Let $A$ be a square $n \times n$ matrix with SVD $A = U \Sigma V^T$. In Numerical Linear Algebra (Trefethen and Bau) it is shown that the symmetric $2n \times 2n$ matrix
$$H = \begin{pmatrix} 0 & A^T \\ A & 0\end{pmatrix}$$
satisfies the eigendecomposition
$$
\begin{pmatrix} 0 & A^T \\ A & 0\end{pmatrix} \begin{pmatrix} V & V \\ U & -U \end{pmatrix} = \begin{pmatrix} V & V \\ U & -U \end{pmatrix} \begin{pmatrix} \Sigma & 0 \\ 0 & -\Sigma \end{pmatrix}. \tag{1}
$$
In particular, the singular values of $A$ are the absolute values of the eigenvalues of $H$.
After establishing this the authors seem to imply that by computing an eigendecomposition of $H$, we can compute an SVD of $A$. I fail to see how this is the case. Suppose that we have computed (say by QR iteration) an eigendecomposition $H = Q D Q^T$ where $D$ is a diagonal matrix and $Q$ is an orthogonal $2n \times 2n$ matrix.
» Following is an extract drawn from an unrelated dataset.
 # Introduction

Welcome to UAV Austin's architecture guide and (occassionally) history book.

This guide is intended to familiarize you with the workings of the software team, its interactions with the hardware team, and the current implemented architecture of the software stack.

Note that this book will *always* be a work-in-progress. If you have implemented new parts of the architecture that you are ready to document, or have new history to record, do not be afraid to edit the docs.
Since $D$ contains the eigenvalues of $H$, by permuting the columns of $Q$ if necessary we can assume that
$$D = \begin{pmatrix} \Sigma & 0 \\ 0 & -\Sigma \end{pmatrix}.$$
If we write
$$Q = \begin{pmatrix} Q_{11} & Q_{12} \\ Q_{21} & Q_{22} \end{pmatrix}$$
where the $Q_{ij}$'s are $n \times n$ blocks, then our computed eigendecomposition tells us that
$$
\begin{pmatrix} 0 & A^T \\ A & 0\end{pmatrix} \begin{pmatrix} Q_{11} & Q_{12} \\ Q_{21} & Q_{22} \end{pmatrix} = \begin{pmatrix} Q_{11} & Q_{12} \\ Q_{21} & Q_{22} \end{pmatrix} \begin{pmatrix} \Sigma & 0 \\ 0 & -\Sigma \end{pmatrix}. \tag{2}
$$
Comparing $(1)$ and $(2)$, it's tempting to conclude that
$$Q_{11}=V=Q_{12}, Q_{21}=U=-Q_{22},$$
but obviously this need not be the case, since eigendecompositions are not unique. Of course, SVDs are not unique either, so perhaps it nevertheless holds that $A=Q_{21} \Sigma Q_{11}^T$. I have tried to prove (or disprove) whether this is the case, but I haven't had any luck. In fact, it's not even clear to me whether the $Q_{ij}$'s are orthogonal matrices.
Does anybody know how this $Q$ matrix can be used to get an SVD for $A$?
Best Answer
Hy, like you said if we compute the eigenvectors of $H$ nothing ensures that we will get the same $U$, $V$. However if we restrict our eigenvector matrix to be of the form $\begin{pmatrix} X&X\\Y&-Y\end{pmatrix}$ then it should work, if a vector $\begin{pmatrix}x_1\\y_1\end{pmatrix}$ is an eigenvector for $\lambda$, $\begin{pmatrix}x_1\\ -y_1\end{pmatrix}$ is an eigenvector corresponding to $-\lambda$. The matrix is also orthogonal so $X$ and $Y$ are orthogonal.